Repository files navigation

FastQC-RS

A Rust implementation of FastQC, a quality control tool for high throughput sequence data. This is a 1:1 rewrite of FastQC v0.12.1 with identical output format and analysis algorithms.

Features

  • Built-in Trim Galore support — adapter/quality trimming via fastqc-rs trim-galore, a Rust reimplementation wrapping Cutadapt

  • 12 analysis modules with identical algorithms and pass/warn/fail thresholds:

    1. Basic Statistics
    2. Per Base Sequence Quality
    3. Per Tile Sequence Quality
    4. Per Sequence Quality Scores
    5. Per Base Sequence Content
    6. Per Sequence GC Content
    7. Per Base N Content
    8. Sequence Length Distribution
    9. Sequence Duplication Levels
    10. Overrepresented Sequences
    11. Adapter Content
    12. Kmer Content
  • Input formats: FASTQ (plain, gzip, bzip2), BAM, SAM

  • Output: HTML report with SVG graphs, ZIP archive, fastqc_data.txt, summary.txt

  • Output compatibility: Text reports match Java FastQC output (identical PASS/WARN/FAIL, near-identical data values)
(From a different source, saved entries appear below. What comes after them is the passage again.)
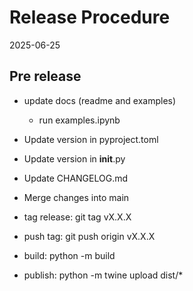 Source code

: # Release Procedure

2025-06-25

## Pre release
- update docs (readme and examples)
    - run examples.ipynb

- Update version in pyproject.toml
- Update version in __init__.py
- Update CHANGELOG.md
- Merge changes into main
- tag release: git tag vX.X.X
- push tag: git push origin vX.X.X
- build: python -m build      
- publish: python -m twine upload dist/*  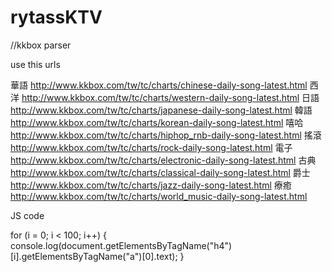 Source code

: # rytassKTV

//kkbox parser 

use this urls

華語 http://www.kkbox.com/tw/tc/charts/chinese-daily-song-latest.html
西洋 http://www.kkbox.com/tw/tc/charts/western-daily-song-latest.html
日語 http://www.kkbox.com/tw/tc/charts/japanese-daily-song-latest.html
韓語 http://www.kkbox.com/tw/tc/charts/korean-daily-song-latest.html
嘻哈 http://www.kkbox.com/tw/tc/charts/hiphop_rnb-daily-song-latest.html
搖滾 http://www.kkbox.com/tw/tc/charts/rock-daily-song-latest.html
電子 http://www.kkbox.com/tw/tc/charts/electronic-daily-song-latest.html
古典 http://www.kkbox.com/tw/tc/charts/classical-daily-song-latest.html
爵士 http://www.kkbox.com/tw/tc/charts/jazz-daily-song-latest.html
療癒 http://www.kkbox.com/tw/tc/charts/world_music-daily-song-latest.html

JS code

for (i = 0; i < 100; i++) {
    console.log(document.getElementsByTagName("h4")[i].getElementsByTagName("a")[0].text);
}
  • Multi-file parallel processing via rayon

  • Single binary with embedded configuration files

Installation

cargo install --path .

Or build from source:

cargo build --release

Usage

# Basic usage
fastqc-rs input.fastq

# Multiple files with parallel processing
fastqc-rs -t 4 sample1.fastq.gz sample2.fastq.gz

# Specify output directory
fastqc-rs -o results/ input.fastq

# BAM/SAM files
fastqc-rs input.bam
fastqc-rs -f sam_mapped input.sam   # Only mapped reads, with soft-clip removal

# Extract results from ZIP
fastqc-rs --extract input.fastq

# Quiet mode (suppress progress)
fastqc-rs -q input.fastq

CLI Options

Option Description
-o, --outdir <DIR> Output directory (must exist)
--extract Unzip output after creation
--noextract Don't unzip output (default)
--delete Delete ZIP after extraction
-f, --format <FMT> Force format: fastq, bam, sam, bam_mapped, sam_mapped
-c, --contaminants <FILE> Custom contaminant list
-a, --adapters <FILE> Custom adapter list
-l, --limits <FILE> Custom pass/warn/fail thresholds
-t, --threads <N> Number of files to process simultaneously (default: 1)
-k, --kmers <SIZE> Kmer length (default: 7)
-q, --quiet Suppress progress messages
--casava CASAVA mode (filter flagged reads)
--nogroup Disable base position grouping
--expgroup Use exponential base grouping
--min-length <BP> Minimum sequence length for grouping
--dup-length <BP> Truncation length for duplication analysis
--svg Output SVG graphs

Output

For each input file sample.fastq.gz, produces:

  • sample_fastqc.html — Interactive HTML report
  • sample_fastqc.zip — Archive containing:
    • fastqc_report.html
    • fastqc_data.txt — Tab-delimited analysis data
    • summary.txt — PASS/WARN/FAIL per module
    • Icons/ — Status icons
    • Images/ — SVG graphs

Trim Galore

A built-in Rust reimplementation of Trim Galore (by Felix Krueger), wrapping Cutadapt for adapter and quality trimming. Requires Cutadapt to be installed separately.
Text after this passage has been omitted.